How can I raise my baby-cry classification accuracy from 70% to 95%+?

Issue:
The current model accuracy is too low, only about 70%, while I need at least 95% accuracy to avoid false triggers. A 30% misclassification rate will negatively affect the user experience. I would like suggestions on how to improve the model accuracy to 95% or higher.

Project ID: 770116

Context / Use Case:
This model is used in a baby room for detecting infant crying, which triggers a light to turn on.I currently have 11,000 crying samples and 19,000 noise samples, all in 1-second windows.It’s important to note that every crying sample was manually inspected by listening through headphones to ensure it is indeed a baby cry before labeling.

Steps Taken:

  1. Adjusted Learning Rate from 0.001 → 0.0005 / 0.0004 / 0.0003
  2. Adjusted Batch Size from 32 → 64 → 128
  3. Modified Add Noise from “None” → “Low” → “High”

I have attached the training configuration and performance results.
A

I have a few suggestions here:

First off, you’re trying the right approach in systematically changing settings to see what improves your model, but I’ve seen you haven’t tried using our EON tuner yet- this allows you to set up experiments over any parameters in the platform to see what yields the best results- running up to 10 simultaneously without needing to click through all the menus:EON Tuner - Edge Impulse Documentation

You can use the defaults if you like, or use one of your existing “Experiments” as a starting point.

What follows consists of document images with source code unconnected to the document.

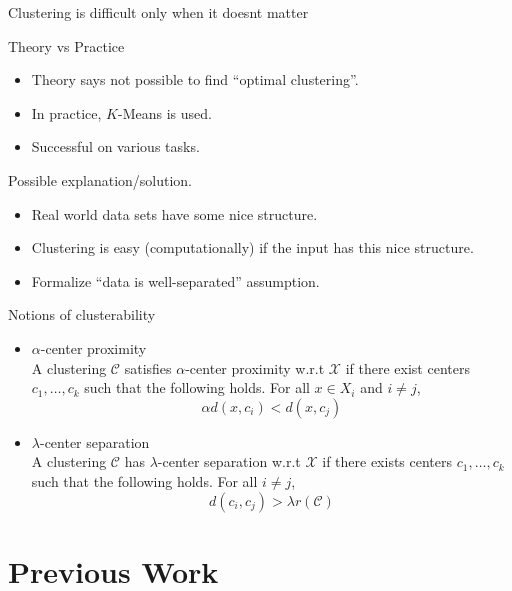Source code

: \documentclass{beamer}
\newcommand{\mc}{\mathcal}
\begin{document}
\begin{frame}{Clustering is difficult only when it doesnt matter}
  
  Theory vs Practice
  \begin{itemize}
	\item Theory says not possible to find ``optimal clustering''.
  	\item In practice, $K$-Means is used.
  	\item Successful on various tasks.
  \end{itemize}
  
  \vspace{0.2in}Possible explanation/solution.
  \begin{itemize}  
  	\item Real world data sets have some nice structure.
  	\item Clustering is easy (computationally) if the input has this nice structure. 
  	\item Formalize ``data is well-separated'' assumption.
  \end{itemize}
\end{frame}

\begin{frame}{Notions of clusterability}
  \begin{itemize}
  	\item $\alpha$-center proximity\\
    A clustering $\mc C$ satisfies $\alpha$-center proximity w.r.t $\mc X$ if there exist centers $c_1, \ldots, c_k$  such that the following holds. For all $x \in X_i$ and $i\neq j$, $$\alpha d(x, c_i) < d(x, c_j)$$ 
  	\item $\lambda$-center separation\\
  	A clustering $\mc C$ has $\lambda$-center separation w.r.t $\mc X$ if there exists centers $c_1, \ldots, c_k$ such that the following holds. For all $i\neq j$, 
  	$$d(c_i, c_j) > \lambda r(\mc C)$$
  \end{itemize}
\end{frame}

\section{Previous Work}
\end{document}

Secondly I’d look at the following:

  • Your cry samples look “continuous” rather than discrete, and currently you have some samples which are slightly less that 1000ms long, with “Zero-Pad Data” set in your impulse design this means the samples less than 1000ms will be padded with 0s at the end until they are long enough before training, for datasets which are “continuous” rather than discrete events this can cause accuracy issues in the real world as the model learns a pattern of there being silence after a cry when there isn’t. My reccomendation would be to set your window size to the shortest sample length you have, and to turn off zero padding
  • There’s a new useful feature for looking at how your model is training, in your learning block screen on the “Model” card there’s a little icon just under the quantization button which brings up Training Graphs so you can see whether your model accuracy is reaching a plateau and if your validation set accuracy matches this. If it doesn’t you may need to adjust training cycles or increase learning rate as you may be overfitting:
  • Try using the “Learned Optimizer” option- it may yield better results without needing to play with the learning rate yourself, as it optimizes the learning rate for you.
  • Try a few different processing blocks- the MFCC might work quite well as crying is a human voice noice, Spectrogram and Spectral Analysis are simpler and may yield results too.
  • In your processing block have you tried using the “Autotune Parameters” button to tune the DSP settings to your data? This may help.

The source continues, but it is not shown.